The human body displays a complex array of biological functions mediated by the expression of mRNA and proteins. The construction of complex organs, such as the kidney or the brain, is far from understood and there is a need to dissect in a systematic manner the expression of genes and proteins using quantitative methods. The complete sequences of human genomes (Lander et al, 2001
; Venter et al, 2001
) have facilitated such studies and opened up the possibility for whole-genome analysis on both the RNA and the protein levels. The ultimate goal of such an endeavor is to define the quantitative levels of the transcriptome and the proteome in various cell types in human tissues and organs.
We have recently described an antibody-based immunohistochemistry analysis of 48 human organs and tissues (Ponten et al, 2009
) based on proteins corresponding to one third of all human genes, showing that a large portion of the analyzed proteins were detected across the tissues in a ubiquitous manner. This led to the suggestion that tissue specificity is achieved by precise regulation of protein levels in space and time, and that different tissues in the body acquire their unique characteristics by controlling not which proteins are expressed but how much of each is produced (Ponten et al, 2009
). Similarly, a detailed study of 1% of the human genome showed that chromosomes are ubiquitously transcribed and that the majority of all bases are included in primary transcripts (Birney et al, 2007
). These results have recently been supported by deep sequencing, demonstrating that a majority of the transcripts can be detected in a human cell line (Sultan et al, 2008
) and that a large fraction (75%) of the human protein-coding genes are expressed in most tissues (Ramskold et al, 2009
Most analyses of whole proteomes by mass spectrometry have so far been performed on yeast cells (Ghaemmaghami et al, 2003
; de Godoy et al, 2008
; Picotti et al, 2009
). Analysis of the human proteome using mass spectrometry has so far only been performed on a moderate fraction of the complete proteome. The proteomic limitation combined with the limitation of quantification accuracy in array-based methods for RNA analysis have resulted in relatively low correlations between RNA and protein levels (de Sousa Abreu et al, 2009
), as exemplified by studies on yeast (Griffin et al, 2002
; Greenbaum et al, 2003
) and human cancers (Chen et al, 2002
). Recent technological advances in the field of mass spectrometry make it possible to perform deep proteome analysis also of complex organisms (Cox and Mann, 2007
) with quantitative mass spectrometry methods such as the stable isotope-based SILAC method (Ong et al, 2002
; Mann, 2006
). The technological developments of RNA-seq together with accurate SILAC quantification enable a global comparative analysis of RNA and protein levels and changes in higher eukaryotes such as humans.

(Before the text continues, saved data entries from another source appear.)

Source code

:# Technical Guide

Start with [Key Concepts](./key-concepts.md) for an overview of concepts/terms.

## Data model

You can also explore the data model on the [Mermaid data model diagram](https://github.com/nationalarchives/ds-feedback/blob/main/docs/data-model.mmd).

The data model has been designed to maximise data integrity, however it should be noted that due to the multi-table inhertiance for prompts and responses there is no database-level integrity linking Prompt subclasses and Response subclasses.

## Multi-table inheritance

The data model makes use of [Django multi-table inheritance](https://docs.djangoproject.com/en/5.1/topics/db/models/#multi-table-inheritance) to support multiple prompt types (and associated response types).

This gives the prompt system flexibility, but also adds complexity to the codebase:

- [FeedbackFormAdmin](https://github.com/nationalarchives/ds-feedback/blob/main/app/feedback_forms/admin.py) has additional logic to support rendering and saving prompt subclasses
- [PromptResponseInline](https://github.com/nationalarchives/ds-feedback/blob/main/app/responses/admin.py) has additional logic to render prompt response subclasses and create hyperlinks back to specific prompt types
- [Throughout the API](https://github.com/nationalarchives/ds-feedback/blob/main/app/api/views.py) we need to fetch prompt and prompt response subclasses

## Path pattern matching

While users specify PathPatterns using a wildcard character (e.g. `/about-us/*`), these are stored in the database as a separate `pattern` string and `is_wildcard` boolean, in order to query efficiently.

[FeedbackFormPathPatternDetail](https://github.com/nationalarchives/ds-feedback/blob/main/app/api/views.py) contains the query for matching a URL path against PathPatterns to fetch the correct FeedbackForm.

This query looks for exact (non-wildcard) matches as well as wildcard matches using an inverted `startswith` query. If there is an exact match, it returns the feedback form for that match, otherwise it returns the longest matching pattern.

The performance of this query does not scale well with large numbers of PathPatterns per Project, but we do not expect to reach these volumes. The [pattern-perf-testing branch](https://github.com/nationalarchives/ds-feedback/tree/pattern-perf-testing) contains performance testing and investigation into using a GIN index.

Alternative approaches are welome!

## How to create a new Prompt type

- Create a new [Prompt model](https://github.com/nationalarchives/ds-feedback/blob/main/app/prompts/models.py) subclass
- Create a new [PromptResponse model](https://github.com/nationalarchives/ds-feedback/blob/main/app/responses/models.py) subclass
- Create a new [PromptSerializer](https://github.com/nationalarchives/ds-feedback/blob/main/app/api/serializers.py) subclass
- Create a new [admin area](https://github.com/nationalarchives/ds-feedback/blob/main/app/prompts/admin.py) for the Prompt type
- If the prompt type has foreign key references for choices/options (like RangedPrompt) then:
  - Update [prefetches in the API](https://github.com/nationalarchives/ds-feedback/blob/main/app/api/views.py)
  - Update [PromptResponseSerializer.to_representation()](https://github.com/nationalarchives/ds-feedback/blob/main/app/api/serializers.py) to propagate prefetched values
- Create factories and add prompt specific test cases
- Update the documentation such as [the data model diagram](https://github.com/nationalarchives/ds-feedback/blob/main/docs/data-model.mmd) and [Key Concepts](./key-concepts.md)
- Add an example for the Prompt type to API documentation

A complication in global comparisons of RNA and protein levels in tissues and organs is the multitude of cell types and developmental stages present in most tissues. We have therefore decided to compare the human transcriptome and the proteome with quantitative methods in three established human cell lines of different functional origins allowing an analysis of relatively homogenous cellular populations. Although caution needs to be taken due to the artificial nature of cell lines grown in vitro
, the aim of the study was to categorize all the protein-coding genes based on their cell specificity and expression levels. The analysis was performed using deep sequencing of mRNA, proteomics analysis using triple isotope labeled SILAC mass spectrometry and antibody-based confocal microscopy (Barbe et al, 2008
; Berglund et al, 2008
). The RNA-seq data give the absolute number of reads per kilobase for each gene. The triple-SILAC MS data accurately determine the relative abundance of each of the proteins in the three cell lines. Furthermore, the summed peptide intensities roughly estimate the absolute amount of each of the identified proteins. Since the cells were harvested during exponential growth, steady-state levels of RNA and proteins could be analyzed and compared. The study further allowed quantitative analysis of changes on the RNA and protein levels between the three cell lines, and allowed us to annotate the expression of all genes across these functionally different cells.